Mr. Magoo, you are more fun |
News of the day (october 29 2010). From Computer World I read «Oracle: Google 'directly copied' our Java code». In this article is exposed how and where Google did copy Java's code. From the article we read
«The infringed elements of Oracle America’s copyrighted work include Java method and class names, definitions, organization, and parameters; the structure, organization and content of Java class libraries; and the content and organization of Java’s documentation»
I organize this declaration in the following list
- Java's methods names;
- Java's class names, definitions, organization;
- Java methods' parameters;
- the structure, organization and content of Java class libraries;
- Content and organization of Java’s documentation;
#define PI 3.14159265
The SCO-Linux controversies was more complex and still continue. Anyway, SCO showed some code and, on a computer-science lawsuit, gave some material to think about.

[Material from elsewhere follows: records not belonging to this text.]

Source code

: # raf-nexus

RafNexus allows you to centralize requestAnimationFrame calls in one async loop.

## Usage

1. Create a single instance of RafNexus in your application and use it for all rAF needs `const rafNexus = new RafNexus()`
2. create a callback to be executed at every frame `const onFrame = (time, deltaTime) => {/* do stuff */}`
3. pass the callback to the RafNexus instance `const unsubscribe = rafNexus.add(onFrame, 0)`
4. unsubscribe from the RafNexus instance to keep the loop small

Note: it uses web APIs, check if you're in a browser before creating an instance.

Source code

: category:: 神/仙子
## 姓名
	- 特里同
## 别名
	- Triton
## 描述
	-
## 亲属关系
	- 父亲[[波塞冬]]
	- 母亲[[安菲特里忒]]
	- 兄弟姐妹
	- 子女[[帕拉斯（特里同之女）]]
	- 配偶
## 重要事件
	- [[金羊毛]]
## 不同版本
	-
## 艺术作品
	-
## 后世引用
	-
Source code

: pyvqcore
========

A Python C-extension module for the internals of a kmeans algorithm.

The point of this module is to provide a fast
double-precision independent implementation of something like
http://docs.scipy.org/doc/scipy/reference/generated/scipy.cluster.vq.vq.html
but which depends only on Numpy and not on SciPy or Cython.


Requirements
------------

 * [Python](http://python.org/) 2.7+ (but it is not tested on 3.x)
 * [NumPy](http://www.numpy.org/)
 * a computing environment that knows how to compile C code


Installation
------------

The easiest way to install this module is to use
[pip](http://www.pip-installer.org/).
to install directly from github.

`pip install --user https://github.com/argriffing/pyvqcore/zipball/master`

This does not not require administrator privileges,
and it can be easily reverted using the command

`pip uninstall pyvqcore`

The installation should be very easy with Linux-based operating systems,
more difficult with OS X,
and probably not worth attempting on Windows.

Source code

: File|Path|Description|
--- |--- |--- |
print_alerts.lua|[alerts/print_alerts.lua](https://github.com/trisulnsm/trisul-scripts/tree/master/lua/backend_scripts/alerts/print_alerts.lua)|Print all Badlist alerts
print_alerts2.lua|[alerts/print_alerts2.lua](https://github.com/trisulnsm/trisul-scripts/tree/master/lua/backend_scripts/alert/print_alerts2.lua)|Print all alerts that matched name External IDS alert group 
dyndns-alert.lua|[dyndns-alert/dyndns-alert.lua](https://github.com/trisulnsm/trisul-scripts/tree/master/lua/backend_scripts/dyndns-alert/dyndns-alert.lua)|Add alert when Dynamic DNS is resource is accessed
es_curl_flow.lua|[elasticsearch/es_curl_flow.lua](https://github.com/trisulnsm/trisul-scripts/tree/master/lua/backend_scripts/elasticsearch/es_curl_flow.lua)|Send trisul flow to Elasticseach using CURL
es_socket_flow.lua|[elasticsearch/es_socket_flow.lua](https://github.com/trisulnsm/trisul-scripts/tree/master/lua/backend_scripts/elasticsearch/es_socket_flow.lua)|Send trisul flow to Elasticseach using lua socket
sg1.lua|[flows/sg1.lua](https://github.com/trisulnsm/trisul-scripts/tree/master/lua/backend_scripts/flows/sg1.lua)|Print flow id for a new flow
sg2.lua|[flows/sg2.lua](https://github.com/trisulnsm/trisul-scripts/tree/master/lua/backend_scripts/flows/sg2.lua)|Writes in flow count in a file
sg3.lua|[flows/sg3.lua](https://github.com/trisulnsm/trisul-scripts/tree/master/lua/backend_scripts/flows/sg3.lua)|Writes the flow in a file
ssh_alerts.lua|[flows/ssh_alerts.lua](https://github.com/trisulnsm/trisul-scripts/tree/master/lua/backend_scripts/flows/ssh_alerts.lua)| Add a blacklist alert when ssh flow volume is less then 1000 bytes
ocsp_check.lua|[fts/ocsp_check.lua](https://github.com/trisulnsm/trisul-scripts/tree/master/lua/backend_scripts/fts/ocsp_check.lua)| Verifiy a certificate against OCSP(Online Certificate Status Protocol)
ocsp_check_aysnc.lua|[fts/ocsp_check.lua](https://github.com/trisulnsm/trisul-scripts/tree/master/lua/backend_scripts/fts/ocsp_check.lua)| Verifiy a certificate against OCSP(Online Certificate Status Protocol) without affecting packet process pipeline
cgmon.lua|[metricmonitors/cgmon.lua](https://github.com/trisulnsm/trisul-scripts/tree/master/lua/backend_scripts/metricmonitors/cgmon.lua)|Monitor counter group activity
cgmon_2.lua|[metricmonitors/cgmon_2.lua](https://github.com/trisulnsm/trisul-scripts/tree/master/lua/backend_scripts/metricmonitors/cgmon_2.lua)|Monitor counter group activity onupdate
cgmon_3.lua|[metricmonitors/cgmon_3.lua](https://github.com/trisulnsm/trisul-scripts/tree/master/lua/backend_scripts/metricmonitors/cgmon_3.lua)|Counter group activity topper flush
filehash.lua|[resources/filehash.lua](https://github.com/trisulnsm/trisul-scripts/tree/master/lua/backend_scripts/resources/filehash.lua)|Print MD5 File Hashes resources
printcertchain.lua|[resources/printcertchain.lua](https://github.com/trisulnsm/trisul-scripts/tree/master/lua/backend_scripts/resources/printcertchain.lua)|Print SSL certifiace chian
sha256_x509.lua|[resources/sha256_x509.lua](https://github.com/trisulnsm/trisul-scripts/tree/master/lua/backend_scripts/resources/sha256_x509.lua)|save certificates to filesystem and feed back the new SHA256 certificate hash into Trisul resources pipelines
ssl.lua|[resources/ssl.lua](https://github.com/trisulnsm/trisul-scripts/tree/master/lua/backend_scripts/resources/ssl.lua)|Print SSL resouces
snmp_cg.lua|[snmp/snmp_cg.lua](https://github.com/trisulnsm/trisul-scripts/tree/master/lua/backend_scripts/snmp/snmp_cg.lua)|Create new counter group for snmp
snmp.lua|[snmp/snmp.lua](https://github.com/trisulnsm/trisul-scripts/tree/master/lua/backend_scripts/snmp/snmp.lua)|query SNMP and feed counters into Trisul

Let's return to Oracle's assertions. How much are they real? As a programmer with some knowledge in law and licensing, they seem ridicolous.
- You can't set a copyright for a "Function Name". Neither for a class name or a declaration. They're not "trademarks". The only trademark could be the "java" prefix in some cases (such as java.*), but I have doubts, because there are placed to grant the Java Standard Definition;
- Look point 1;
- Look point 1;
- As I say on point 1, I can understand Oracle dislikes the word "java" in a whole classpath, but this is placed to follow the Java Standard Definitions;
- This is more difficult: as you can read here, Oracle's documentation distribution isn't released under the GNU Free Documentation License.
By the way, "Java" was released under GPL by Sun Microsystems just before it was purchased by Oracle and just some pieces are still under a non-free license. So, Oracle's charges to Google seems inconsistent to me. If the problem is documentation, then Google can pay a team to rewrite it.
I think the main reason to start this lawsuit campaign is the lesser importance of the Java Micro Edition platform. How Oracle (a server provider) could be afraid on losing the mobile market? The answer is Oracle feels threatened by the decreasing importance of selling licenses to use the Java Micro Edition. Sun Microsystems earned selling to smartphone producers (Nokia, Erikson, Motorola, ecc.) the autorization to include a JME on their products. I think this was the only profittable Java client platform. Now that JME is going out of market (killed by iOS and Android), maybe Oracle is playing dirt to give new life to this project.